嫌な予感がどんな予感なのかはわからないが、おじいちゃんの言うことは大体合っている。ホグワーツで秘密の部屋について騒ぎになっていることもあるし、去年は賢者の石を追って例のあの人がまだ生きていることを知った。その予感は確かだろう。
けど、私を鍛えるとはどういったことなのか。


「シリウス、動物もどきになるための訓練を、この子につけてやってほしいと思ってる」
「…そりゃあ、難しい頼みだな」
「、動物もどき…って」


この人が?と聞くと、非合法じゃがとおじいちゃんは答えた。
動物もどきの魔法はとってもとっても難しいし、危険性が高い。それを習得するなんて、この人はきっとものすごく優秀だ。マクゴナガル先生みたいに長年変身術を教えてきたくらいの人じゃないとできないものだと思っていた。


「第一に、俺はここから出られない」
「時期が来れば出ればいい。
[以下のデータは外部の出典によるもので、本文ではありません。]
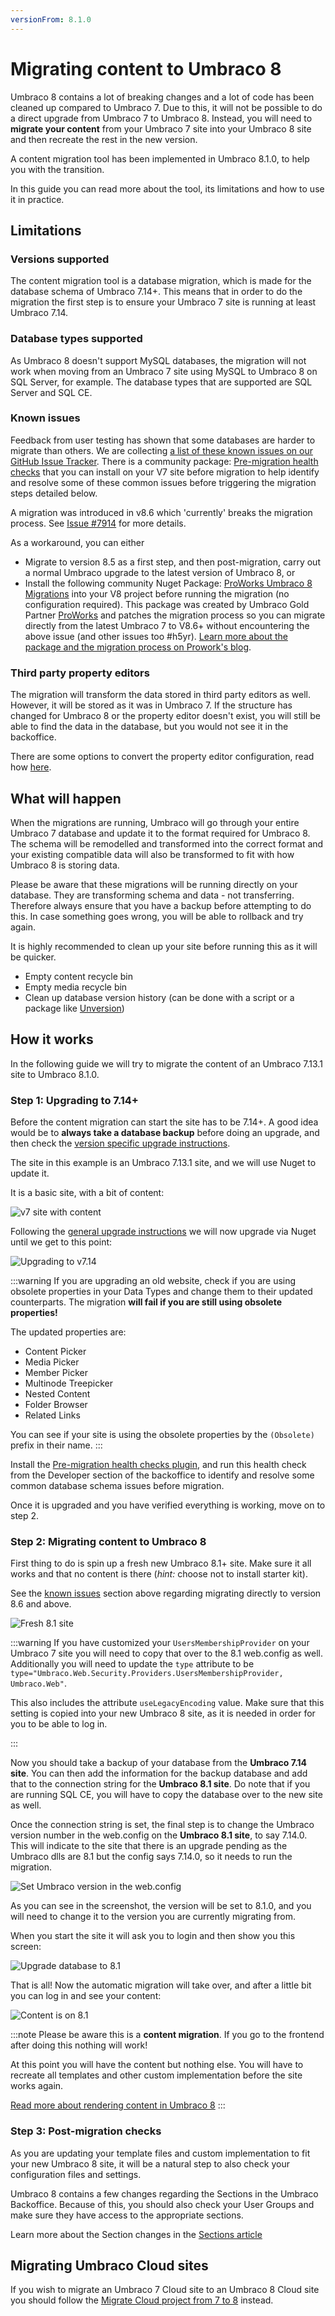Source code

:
 ```yaml
---
versionFrom: 8.1.0
---
```

# Migrating content to Umbraco 8

Umbraco 8 contains a lot of breaking changes and a lot of code has been cleaned up compared to Umbraco 7. Due to this, it will not be possible to do a direct upgrade from Umbraco 7 to Umbraco 8. Instead, you will need to **migrate your content** from your Umbraco 7 site into your Umbraco 8 site and then recreate the rest in the new version.

A content migration tool has been implemented in Umbraco 8.1.0, to help you with the transition.

In this guide you can read more about the tool, its limitations and how to use it in practice.

## Limitations

### Versions supported

The content migration tool is a database migration, which is made for the database schema of Umbraco 7.14+. This means that in order to do the migration the first step is to ensure your Umbraco 7 site is running at least Umbraco 7.14.

### Database types supported

As Umbraco 8 doesn't support MySQL databases, the migration will not work when moving from an Umbraco 7 site using MySQL to Umbraco 8 on SQL Server, for example.
The database types that are supported are SQL Server and SQL CE.

### Known issues

Feedback from user testing has shown that some databases are harder to migrate than others.
We are collecting [a list of these known issues on our GitHub Issue Tracker](https://github.com/umbraco/Umbraco-CMS/issues?utf8=%E2%9C%93&q=label%3Acategory%2Fcontent-migration+). There is a community package: [Pre-migration health checks](https://our.umbraco.com/packages/developer-tools/pre-migration-health-checks/) that you can install on your V7 site before migration to help identify and resolve some of these common issues before triggering the migration steps detailed below.

A migration was introduced in v8.6 which 'currently' breaks the migration process. See [Issue #7914](https://github.com/umbraco/Umbraco-CMS/issues/7914) for more details. 

As a workaround, you can either

* Migrate to version 8.5 as a first step, and then post-migration, carry out a normal Umbraco upgrade to the latest version of Umbraco 8, or
* Install the following community Nuget Package: [ProWorks Umbraco 8 Migrations](https://www.nuget.org/packages/ProWorks.Umbraco8.Migrations) into your V8 project before running the migration (no configuration required). This package was created by Umbraco Gold Partner [ProWorks](https://www.proworks.com/) and patches the migration process so you can migrate directly from the latest Umbraco 7 to V8.6+ without encountering the above issue (and other issues too #h5yr). [Learn more about the package and the migration process on Prowork's blog](https://www.proworks.com/blog/archive/how-to-upgrade-umbraco-version-7-to-version-8).

### Third party property editors

The migration will transform the data stored in third party editors as well. However, it will be stored as it was in Umbraco 7. If the structure has changed for Umbraco 8 or the property editor doesn't exist, you will still be able to find the data in the database, but you would not see it in the backoffice.

There are some options to convert the property editor configuration, read how [here](7-8-migration-dataTypes.md).

## What will happen

When the migrations are running, Umbraco will go through your entire Umbraco 7 database and update it to the format required for Umbraco 8. The schema will be remodelled and transformed into the correct format and your existing compatible data will also be transformed to fit with how Umbraco 8 is storing data.

Please be aware that these migrations will be running directly on your database. They are transforming schema and data - not transferring. Therefore always ensure that you have a backup before attempting to do this. In case something goes wrong, you will be able to rollback and try again.

It is highly recommended to clean up your site before running this as it will be quicker.

- Empty content recycle bin
- Empty media recycle bin
- Clean up database version history (can be done with a script or a package like [Unversion](https://our.umbraco.com/packages/website-utilities/unversion/))

## How it works

In the following guide we will try to migrate the content of an Umbraco 7.13.1 site to Umbraco 8.1.0.

### Step 1: Upgrading to 7.14+

Before the content migration can start the site has to be 7.14+. A good idea would be to **always take a database backup** before doing an upgrade, and then check the [version specific upgrade instructions](version-specific.md).

The site in this example is an Umbraco 7.13.1 site, and we will use Nuget to update it.

It is a basic site, with a bit of content:

![v7 site with content](images/v7-content.png)

Following the [general upgrade instructions](general.md) we will now upgrade via Nuget until we get to this point:

![Upgrading to v7.14](images/upgrading-7_14.png)

:::warning
If you are upgrading an old website, check if you are using obsolete properties in your Data Types and change them to their updated counterparts. The migration **will fail if you are still using obsolete properties!**

The updated properties are:
* Content Picker
* Media Picker
* Member Picker
* Multinode Treepicker
* Nested Content
* Folder Browser
* Related Links

You can see if your site is using the obsolete properties by the `(Obsolete)` prefix in their name.
:::

Install the [Pre-migration health checks plugin](https://our.umbraco.com/packages/developer-tools/pre-migration-health-checks/), and run this health check from the Developer section of the backoffice to identify and resolve some common database schema issues before migration.

Once it is upgraded and you have verified everything is working, move on to step 2.

### Step 2: Migrating content to Umbraco 8

First thing to do is spin up a fresh new Umbraco 8.1+ site. Make sure it all works and that no content is there (_hint:_ choose not to install starter kit).

See the [known issues](#known-issues) section above regarding migrating directly to version 8.6 and above.

![Fresh 8.1 site](images/fresh-8_1-site.png)

:::warning
If you have customized your `UsersMembershipProvider` on your Umbraco 7 site you will need to copy that over to the 8.1 web.config as well. Additionally you will need to update the `type` attribute to be `type="Umbraco.Web.Security.Providers.UsersMembershipProvider, Umbraco.Web"`.

This also includes the attribute `useLegacyEncoding` value. Make sure that this setting is copied into your new Umbraco 8 site, as it is needed in order for you to be able to log in.

:::

Now you should take a backup of your database from the **Umbraco 7.14 site**. You can then add the information for the backup database and add that to the connection string for the **Umbraco 8.1 site**. Do note that if you are running SQL CE, you will have to copy the database over to the new site as well.

Once the connection string is set, the final step is to change the Umbraco version number in the web.config on the **Umbraco 8.1 site**, to say 7.14.0. This will indicate to the site that there is an upgrade pending as the Umbraco dlls are 8.1 but the config says 7.14.0, so it needs to run the migration.

![Set Umbraco version in the web.config](images/set-umbraco-version.png)

As you can see in the screenshot, the version will be set to 8.1.0, and you will need to change it to the version you are currently migrating from.


When you start the site it will ask you to login and then show you this screen:

![Upgrade database to 8.1](images/upgrade-to-8_1.png)

That is all! Now the automatic migration will take over, and after a little bit you can log in and see your content:

![Content is on 8.1](images/content-on-8_1.png)

:::note
Please be aware this is a **content migration**. If you go to the frontend after doing this nothing will work!

At this point you will have the content but nothing else. You will have to recreate all templates and other custom implementation before the site works again.

[Read more about rendering content in Umbraco 8](../../Design/Rendering-Content/index.md)
:::

### Step 3: Post-migration checks

As you are updating your template files and custom implementation to fit your new Umbraco 8 site, it will be a natural step to also check your configuration files and settings.

Umbraco 8 contains a few changes regarding the Sections in the Umbraco Backoffice. Because of this, you should also check your User Groups and make sure they have access to the appropriate sections.

Learn more about the Section changes in the [Sections article](../../Backoffice/Sections)

## Migrating Umbraco Cloud sites

If you wish to migrate an Umbraco 7 Cloud site to an Umbraco 8 Cloud site you should follow the [Migrate Cloud project from 7 to 8](../../../Umbraco-Cloud/Upgrades/Migrating-from-7-to-8) instead.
出る方法くらいとっくに思いついてるじゃろう」
「第二に、わざわざ俺が教える義理がない」
「そんなもの、作ればよい。脱獄したら儂が匿ってやってもよいぞ。魔法省はの名の付くものに手出しはできんからな。その安心代とでも思ってくれればいい」
「第三に、…そいつが動物もどきになれるほど優秀には見えない」


がつんと、大きな鍋で頭を叩かれるくらいの衝撃。確かにわたしは特別優秀ではないけれど、そこまではっきり言わなくてもいいのにと思った。
おじいちゃんは苦笑していたけれど、諦める気はないだろう。


「まあ、考えておいてくれ。そのうち機会がくるはずじゃ」
「どーだかな」
「いくつかの隠れ家を知ってるじゃろう。そこに来れば保護してやれる」


まるで未来がわかっているように、おじいちゃんは断言した。
正直なところ、シリウス・ブラックに魔法を教わるなんて、おそろしくて乗り気にはなれない。悪い人では、ない、のかもしれないけれど、好ましいかと言われると首を横に振る。


「なあ、一つ教えてくれ」
「なんじゃ」
「孫のほうだ。お前、今ホグワーツに通ってる年齢だろ。ハリー・ポッターを知ってるか? あいつは今、どうしてる」


びっくりしたけれど、ああ、そうだった。この人は、ハリーのご両親の友人だった。


「どうしてる、って。確か、クリスマスはホグワーツで過ごしているはずです、けど」
「どういう性格だ? 優秀か? クィディッチは好きか?」
「え、えと、く、クィディッチはグリフィンドールチームのシーカーで活躍してます…。優秀かどうかは知らない…。性格は…、ええと、詳しくは、ないけれど、」


時折無茶をして先生たちに怒られている。去年は一年生なのにトロールと戦って生き延びたし、その後だってクィレル先生から賢者の石を守っていた。ぽつぽつとそんなことを話した。シリウス・ブラックはその言葉を真剣に聞いていた。


「そうか。元気そうなら、よかった」
「…どうして、そんなに」
「俺は、ハリー・ポッターの後見人を任されてるんだ。親友の、ジェームズ・ポッターからな」


気にするさ、とシリウスはつぶやいた。
ハリー・ポッターは親戚のマグルと上手くいってないって聞いたことがある。夏休みが憂鬱だって。もし、この人が捕まっていなかったら、この人と一緒に暮らしていたんだろうか。もし、この人が脱獄して、無実が証明されたら、この人と一緒に暮らすんだろうか。
そんなことを考えた。大量殺人犯だったはずの、目の前の人が、ずっと身近に感じて、ちっとも恐怖を感じなくなっていた。